1. Preparare la panca ottica e il capillaro per FPOP
CAUTION: I laser ad escimera KrF sono ostacoli agli occhi estremi e la luce diretta o riflessa può causare danni permanenti agli occhi. Indossare sempre un'adeguata protezione oculare, evitare la presenza di oggetti riflettenti vicino al percorso del fascio quando possibile e utilizzare i controlli di ingegneria per impedire l'accesso non autorizzato a un laser attivo e per frenare eventuali riflessi vaganti.

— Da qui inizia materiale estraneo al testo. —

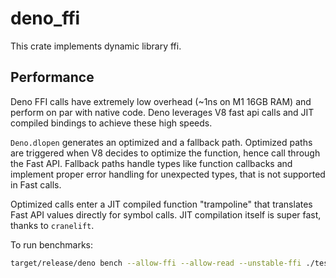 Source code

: # deno_ffi

This crate implements dynamic library ffi.

## Performance

Deno FFI calls have extremely low overhead (~1ns on M1 16GB RAM) and perform on
par with native code. Deno leverages V8 fast api calls and JIT compiled bindings
to achieve these high speeds.

`Deno.dlopen` generates an optimized and a fallback path. Optimized paths are
triggered when V8 decides to optimize the function, hence call through the Fast
API. Fallback paths handle types like function callbacks and implement proper
error handling for unexpected types, that is not supported in Fast calls.

Optimized calls enter a JIT compiled function "trampoline" that translates Fast
API values directly for symbol calls. JIT compilation itself is super fast,
thanks to `cranelift`. 

To run benchmarks:

```bash
target/release/deno bench --allow-ffi --allow-read --unstable-ffi ./tests/ffi/tests/bench.js
```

- Preparare il banco ottico FPOP.
- Accendere il laser per riscaldarsi. Impostare il laser su Trigger esterno, Energia costante, Nessuna sostituzione del gas. Impostare l'energia laser per impulso (in genere tra 80-120 mJ/impulso).
- Impostare il banco ottico con l'obiettivo plano-convesso (30 mm Dia. x 120 mm FL non rivestito) direttamente nel percorso del fascio laser e un backstop non riflettente per assorbire la luce come mostrato nella figura 3A.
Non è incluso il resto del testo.